Q - Sur le problème de Jérusalem, que pensez-vous de la position israélienne, pensez-vous que nous pouvons évoluer ?
R - Jérusalem, comme la question des réfugiés, des colonies, celle des frontières, du statut des modifications à apporter aux attributions du futur Etat palestinien, cela fait partie des questions très compliquées que l'on englobe sous le terme de négociation sur le statut final. C'est l'un des éléments, et l'on voit bien qu'entre la position israélienne et la position palestinienne, il est clair qu'il y a incompatibilité.
Q - Quelle est la position de la France dans ce domaine ?

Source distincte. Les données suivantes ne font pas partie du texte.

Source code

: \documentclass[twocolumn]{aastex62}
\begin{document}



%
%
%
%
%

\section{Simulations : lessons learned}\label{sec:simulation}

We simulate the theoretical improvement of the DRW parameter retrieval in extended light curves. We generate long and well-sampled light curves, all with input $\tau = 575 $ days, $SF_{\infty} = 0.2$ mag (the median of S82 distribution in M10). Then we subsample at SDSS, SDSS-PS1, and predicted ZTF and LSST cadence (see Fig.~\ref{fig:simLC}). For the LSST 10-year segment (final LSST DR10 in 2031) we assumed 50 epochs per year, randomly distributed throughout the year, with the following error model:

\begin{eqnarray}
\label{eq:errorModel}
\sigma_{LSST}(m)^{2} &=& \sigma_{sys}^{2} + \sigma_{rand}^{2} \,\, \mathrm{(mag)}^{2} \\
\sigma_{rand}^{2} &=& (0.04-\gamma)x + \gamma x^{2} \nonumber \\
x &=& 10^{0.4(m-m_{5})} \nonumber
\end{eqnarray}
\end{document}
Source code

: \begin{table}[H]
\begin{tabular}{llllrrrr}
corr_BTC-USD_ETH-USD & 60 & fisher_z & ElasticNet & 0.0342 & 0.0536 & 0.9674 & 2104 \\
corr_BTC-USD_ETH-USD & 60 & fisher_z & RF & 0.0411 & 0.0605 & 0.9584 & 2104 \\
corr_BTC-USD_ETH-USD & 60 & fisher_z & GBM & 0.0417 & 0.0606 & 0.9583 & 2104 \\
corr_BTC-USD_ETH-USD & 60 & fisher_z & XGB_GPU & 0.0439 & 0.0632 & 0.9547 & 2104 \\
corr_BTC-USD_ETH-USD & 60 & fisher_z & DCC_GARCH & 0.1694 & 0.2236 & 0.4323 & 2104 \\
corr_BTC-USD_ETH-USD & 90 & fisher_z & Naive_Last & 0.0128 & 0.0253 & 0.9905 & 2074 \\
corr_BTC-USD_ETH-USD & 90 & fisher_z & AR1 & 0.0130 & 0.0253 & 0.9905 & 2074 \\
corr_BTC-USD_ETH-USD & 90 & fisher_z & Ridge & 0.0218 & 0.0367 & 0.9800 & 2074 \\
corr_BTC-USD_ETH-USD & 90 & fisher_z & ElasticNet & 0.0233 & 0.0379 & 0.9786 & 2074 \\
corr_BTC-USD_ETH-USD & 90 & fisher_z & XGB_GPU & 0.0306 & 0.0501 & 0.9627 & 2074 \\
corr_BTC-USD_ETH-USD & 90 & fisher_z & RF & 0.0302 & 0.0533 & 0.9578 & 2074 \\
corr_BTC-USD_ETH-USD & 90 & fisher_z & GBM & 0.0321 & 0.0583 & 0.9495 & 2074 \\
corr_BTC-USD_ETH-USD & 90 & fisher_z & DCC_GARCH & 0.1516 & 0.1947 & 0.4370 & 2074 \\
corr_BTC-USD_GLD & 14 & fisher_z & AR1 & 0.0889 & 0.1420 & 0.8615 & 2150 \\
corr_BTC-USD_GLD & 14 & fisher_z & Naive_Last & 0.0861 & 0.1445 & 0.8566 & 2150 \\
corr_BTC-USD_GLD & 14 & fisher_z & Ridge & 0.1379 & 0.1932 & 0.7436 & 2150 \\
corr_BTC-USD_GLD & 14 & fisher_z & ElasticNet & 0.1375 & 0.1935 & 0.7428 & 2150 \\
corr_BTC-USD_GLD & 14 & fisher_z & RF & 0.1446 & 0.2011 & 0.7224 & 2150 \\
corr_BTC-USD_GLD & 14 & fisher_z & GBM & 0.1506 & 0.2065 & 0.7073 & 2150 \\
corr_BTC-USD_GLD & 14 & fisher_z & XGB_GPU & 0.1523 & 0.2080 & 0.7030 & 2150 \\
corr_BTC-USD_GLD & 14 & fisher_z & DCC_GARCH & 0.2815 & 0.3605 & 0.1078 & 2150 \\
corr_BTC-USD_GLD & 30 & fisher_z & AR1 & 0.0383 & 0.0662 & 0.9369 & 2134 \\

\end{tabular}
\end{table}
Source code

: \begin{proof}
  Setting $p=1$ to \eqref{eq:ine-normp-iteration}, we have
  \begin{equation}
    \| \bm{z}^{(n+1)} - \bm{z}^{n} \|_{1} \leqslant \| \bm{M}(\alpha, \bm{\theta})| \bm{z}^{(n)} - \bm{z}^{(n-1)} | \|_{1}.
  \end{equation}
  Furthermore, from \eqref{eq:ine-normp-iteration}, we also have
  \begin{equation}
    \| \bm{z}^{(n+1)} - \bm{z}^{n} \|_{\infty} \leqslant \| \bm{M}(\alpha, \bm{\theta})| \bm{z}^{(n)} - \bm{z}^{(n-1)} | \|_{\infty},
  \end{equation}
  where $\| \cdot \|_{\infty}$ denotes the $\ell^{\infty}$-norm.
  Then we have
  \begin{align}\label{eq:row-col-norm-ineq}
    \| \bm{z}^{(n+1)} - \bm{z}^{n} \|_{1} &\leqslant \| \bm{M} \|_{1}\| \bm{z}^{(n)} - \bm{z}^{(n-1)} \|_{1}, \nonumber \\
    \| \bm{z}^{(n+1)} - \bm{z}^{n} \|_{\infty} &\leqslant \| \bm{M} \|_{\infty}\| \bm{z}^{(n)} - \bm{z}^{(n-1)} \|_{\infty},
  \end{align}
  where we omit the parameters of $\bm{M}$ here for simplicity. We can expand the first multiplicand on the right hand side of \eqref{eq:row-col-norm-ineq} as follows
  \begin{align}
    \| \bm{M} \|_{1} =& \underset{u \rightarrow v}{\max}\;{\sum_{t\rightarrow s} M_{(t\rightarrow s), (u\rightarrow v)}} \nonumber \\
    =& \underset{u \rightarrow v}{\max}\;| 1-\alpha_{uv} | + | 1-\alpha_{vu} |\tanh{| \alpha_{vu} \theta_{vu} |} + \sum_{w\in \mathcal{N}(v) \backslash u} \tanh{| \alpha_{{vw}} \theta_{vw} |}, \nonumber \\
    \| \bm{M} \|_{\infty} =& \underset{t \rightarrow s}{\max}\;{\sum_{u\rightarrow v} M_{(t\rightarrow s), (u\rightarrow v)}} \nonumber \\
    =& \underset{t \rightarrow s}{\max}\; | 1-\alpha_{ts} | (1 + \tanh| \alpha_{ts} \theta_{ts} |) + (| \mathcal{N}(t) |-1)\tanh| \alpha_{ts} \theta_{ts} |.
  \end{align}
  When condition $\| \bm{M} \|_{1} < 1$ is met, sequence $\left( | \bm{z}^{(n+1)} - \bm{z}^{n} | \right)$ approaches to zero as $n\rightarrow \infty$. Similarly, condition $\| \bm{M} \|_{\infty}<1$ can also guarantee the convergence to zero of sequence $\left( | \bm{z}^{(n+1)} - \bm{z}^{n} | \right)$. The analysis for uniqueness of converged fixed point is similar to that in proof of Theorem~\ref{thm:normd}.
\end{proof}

R - La position de la France est d'encourager les uns et les autres à trouver une solution. Ce n'est pas d'imposer une solution comme cela, qui tomberait du ciel. Il faut les encourager à trouver une solution, il faut qu'ils se parlent et ce que je sais, c'est qu'à un moment ou à un autre, il faudra qu'ils trouvent un compromis sur ce point comme sur les autres. Je ne crois pas qu'il faille isoler une des questions du statut final maintenant, alors que les protagonistes n'ont pas encore commencé à discuter. L'urgence actuelle est d'encourager les Israéliens et les Palestiniens à entrer dans cette discussion sur le statut final le plus tôt possible. Dans un premier temps, il faut débattre sur les bases de la discussion. Où ils vont se réunir, de quoi parle-t-on ? de quoi ne parle-t-on pas ? c'est cela qui va définir le périmètre de la négociation. Mais, il peut y avoir un blocage, il ne faut pas le cacher; C'est très compliqué.
Q - Etes-vous confiant ?
R - Je suis confiant à long terme, historiquement, lorsque je regarde ce qui s'est passé depuis 50 ans, lorsque je regarde comment les positions évoluent, auparavant, elles étaient critiquées et rejetées par tout le monde, aujourd'hui elles sont la base, les concepts sur lesquels tout le monde travaille, je suis confiant sur cette évolution d'esprit.
S'il faut raisonner en termes de semaines ou de mois, je suis plus réservé parce que je suis convaincu qu'il y aura des blocages et des impasses. Mais, je crois qu'ils auront le besoin, la volonté d'en sortir et d'avancer quand même. Dans cette situation, il est très important qu'ils sentent la présence, la proximité d'un soutien disponible. Nous verrons sous quelle forme cela pourra se concrétiser./.